L'inchiesta a Milano
Ucciso a Rogoredo dalla polizia, altri 4 agenti indagati: per la procura “hanno taciuto sui testimoni e ritardato i soccorsi”
Si allarga l’inchiesta sulla morte di Abderrahim Mansouri, il presunto pusher ucciso lo scorso 26 gennaio nel “boschetto” di Rogoredo, alla periferia di Milano, durante un controllo antidroga.
Quattro poliziotti sono indagati per favoreggiamento e omissione di soccorso nell’ambito dell’inchiesta della procura di Milano che vede già indagato per omicidio volontario un altro poliziotto, l’assistente capo Carmelo Cinturrino, che ha sparato al 28enne marocchino e lo ha ucciso.
Cinturrino faceva parte di una pattuglia impegnata in un servizio antidroga nella zona, ben nota come piazza di spaccio.
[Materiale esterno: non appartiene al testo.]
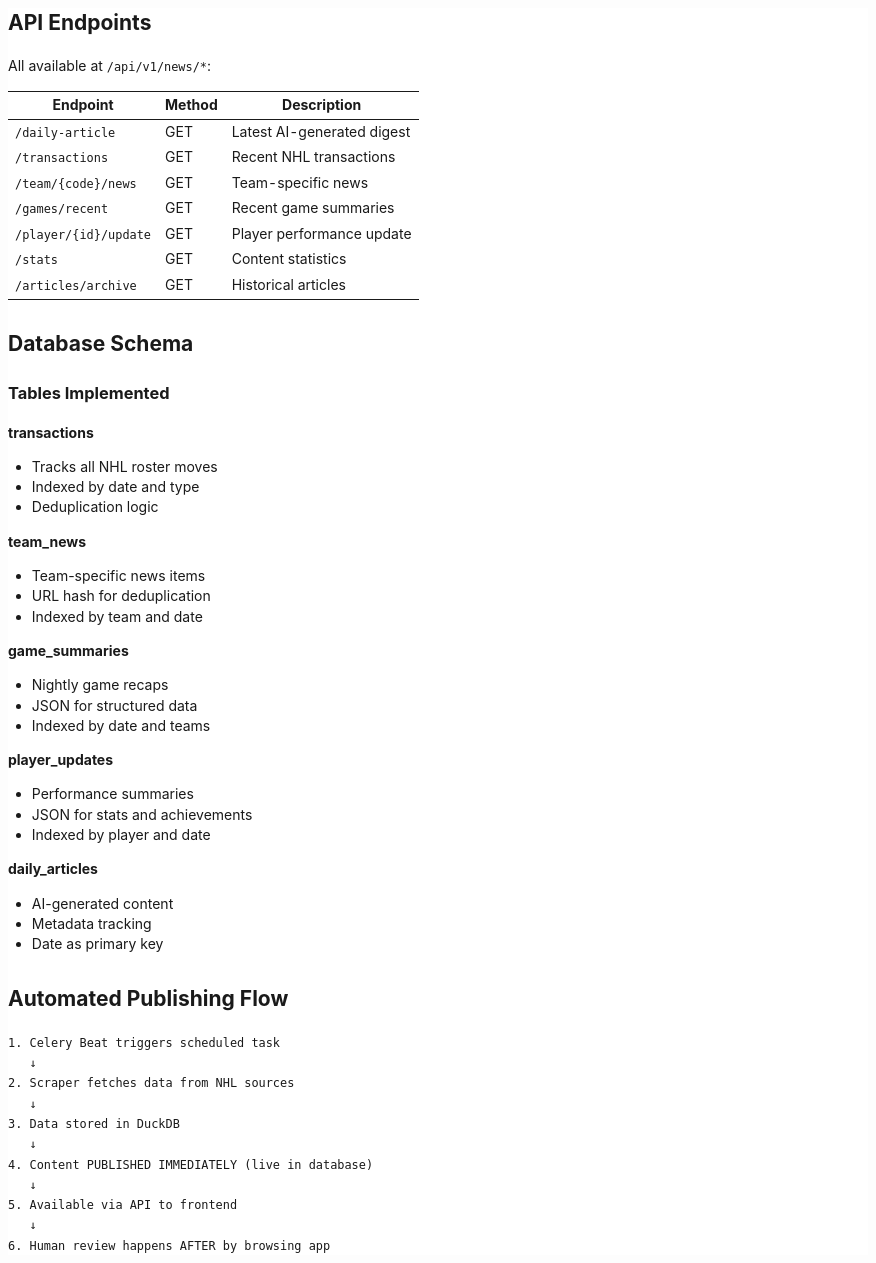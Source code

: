 ## API Endpoints

All available at `/api/v1/news/*`:

| Endpoint | Method | Description |
|----------|--------|-------------|
| `/daily-article` | GET | Latest AI-generated digest |
| `/transactions` | GET | Recent NHL transactions |
| `/team/{code}/news` | GET | Team-specific news |
| `/games/recent` | GET | Recent game summaries |
| `/player/{id}/update` | GET | Player performance update |
| `/stats` | GET | Content statistics |
| `/articles/archive` | GET | Historical articles |

## Database Schema

### Tables Implemented

**transactions**
- Tracks all NHL roster moves
- Indexed by date and type
- Deduplication logic

**team_news**
- Team-specific news items
- URL hash for deduplication
- Indexed by team and date

**game_summaries**
- Nightly game recaps
- JSON for structured data
- Indexed by date and teams

**player_updates**
- Performance summaries
- JSON for stats and achievements
- Indexed by player and date

**daily_articles**
- AI-generated content
- Metadata tracking
- Date as primary key

## Automated Publishing Flow

```
1. Celery Beat triggers scheduled task
   ↓
2. Scraper fetches data from NHL sources
   ↓
3. Data stored in DuckDB
   ↓
4. Content PUBLISHED IMMEDIATELY (live in database)
   ↓
5. Available via API to frontend
   ↓
6. Human review happens AFTER by browsing app
```
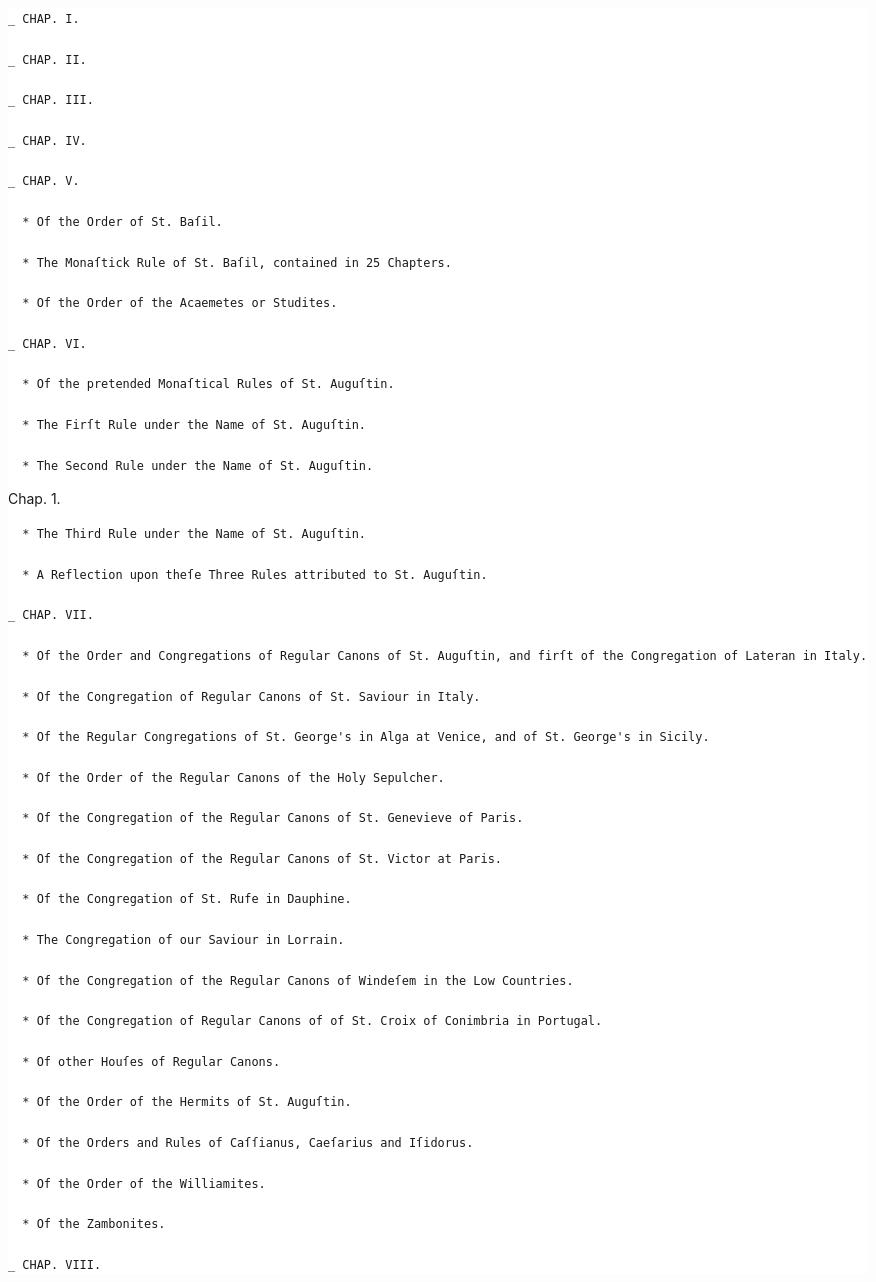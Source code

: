     _ CHAP. I.

    _ CHAP. II.

    _ CHAP. III.

    _ CHAP. IV.

    _ CHAP. V.

      * Of the Order of St. Baſil.

      * The Monaſtick Rule of St. Baſil, contained in 25 Chapters.

      * Of the Order of the Acaemetes or Studites.

    _ CHAP. VI.

      * Of the pretended Monaſtical Rules of St. Auguſtin.

      * The Firſt Rule under the Name of St. Auguſtin.

      * The Second Rule under the Name of St. Auguſtin.

Chap. 1.

      * The Third Rule under the Name of St. Auguſtin.

      * A Reflection upon theſe Three Rules attributed to St. Auguſtin.

    _ CHAP. VII.

      * Of the Order and Congregations of Regular Canons of St. Auguſtin, and firſt of the Congregation of Lateran in Italy.

      * Of the Congregation of Regular Canons of St. Saviour in Italy.

      * Of the Regular Congregations of St. George's in Alga at Venice, and of St. George's in Sicily.

      * Of the Order of the Regular Canons of the Holy Sepulcher.

      * Of the Congregation of the Regular Canons of St. Genevieve of Paris.

      * Of the Congregation of the Regular Canons of St. Victor at Paris.

      * Of the Congregation of St. Rufe in Dauphine.

      * The Congregation of our Saviour in Lorrain.

      * Of the Congregation of the Regular Canons of Windeſem in the Low Countries.

      * Of the Congregation of Regular Canons of of St. Croix of Conimbria in Portugal.

      * Of other Houſes of Regular Canons.

      * Of the Order of the Hermits of St. Auguſtin.

      * Of the Orders and Rules of Caſſianus, Caeſarius and Iſidorus.

      * Of the Order of the Williamites.

      * Of the Zambonites.

    _ CHAP. VIII.
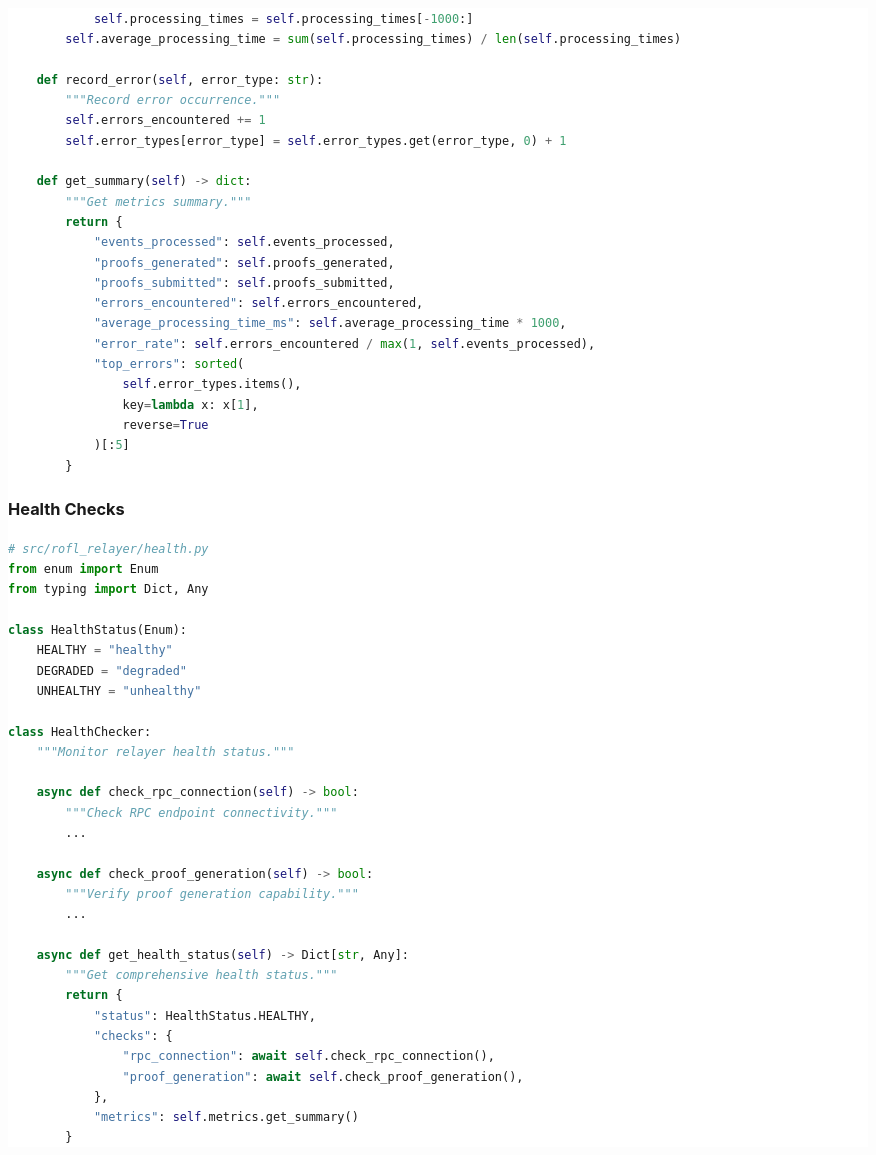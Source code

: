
 ```python
            self.processing_times = self.processing_times[-1000:]
        self.average_processing_time = sum(self.processing_times) / len(self.processing_times)
    
    def record_error(self, error_type: str):
        """Record error occurrence."""
        self.errors_encountered += 1
        self.error_types[error_type] = self.error_types.get(error_type, 0) + 1
    
    def get_summary(self) -> dict:
        """Get metrics summary."""
        return {
            "events_processed": self.events_processed,
            "proofs_generated": self.proofs_generated,
            "proofs_submitted": self.proofs_submitted,
            "errors_encountered": self.errors_encountered,
            "average_processing_time_ms": self.average_processing_time * 1000,
            "error_rate": self.errors_encountered / max(1, self.events_processed),
            "top_errors": sorted(
                self.error_types.items(), 
                key=lambda x: x[1], 
                reverse=True
            )[:5]
        }
```

### Health Checks
```python
# src/rofl_relayer/health.py
from enum import Enum
from typing import Dict, Any

class HealthStatus(Enum):
    HEALTHY = "healthy"
    DEGRADED = "degraded"
    UNHEALTHY = "unhealthy"

class HealthChecker:
    """Monitor relayer health status."""
    
    async def check_rpc_connection(self) -> bool:
        """Check RPC endpoint connectivity."""
        ...
    
    async def check_proof_generation(self) -> bool:
        """Verify proof generation capability."""
        ...
    
    async def get_health_status(self) -> Dict[str, Any]:
        """Get comprehensive health status."""
        return {
            "status": HealthStatus.HEALTHY,
            "checks": {
                "rpc_connection": await self.check_rpc_connection(),
                "proof_generation": await self.check_proof_generation(),
            },
            "metrics": self.metrics.get_summary()
        }
```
Secondo quanto riferito dall’agente, Mansouri si sarebbe avvicinato alla polizia e avrebbe estratto una pistola, poi risultata a salve, puntandola contro gli agenti: Cinturrino ha reagito aprendo il fuoco, uccidendo il 28enne con un singolo colpo alla testa sparato da quasi 30 metri di distanza.
Secondo la procura di Milano i quattro agenti indagati avrebbero “aiutato” il collega ad “eludere le investigazioni” della Squadra mobile della Questura di Milano”. In particolare avrebbero “omesso” di riferire della presenza “di persone diverse dagli operanti della Polizia di Stato” e avrebbero riferito “in modo non conforme al vero la successione dei propri movimenti, la posizione e la condotta degli altri soggetti presenti nonché i tempi impiegati per allertare i soccorsi”. Si tratterebbe quindi di “più azioni esecutive” che hanno come fine un “medesimo disegno criminoso”. Riguardo il presunto ritardo nei soccorsi, mentre il 28enne era ferito, per il pubblico ministero Giovanni Tarzia gli agenti avrebbero “omesso di dare immediato avviso all’autorità sanitaria, con l’aggravante di aver commesso il fatto in violazione dei doveri inerenti ad un pubblico servizio”.
La decisione della procura di iscrivere gli altri quattro agenti nel registro degli indagati è legata, scrive il Corriere, alle dichiarazioni acquisite di testimoni e alle immagini delle telecamere presenti nell’area di spaccio.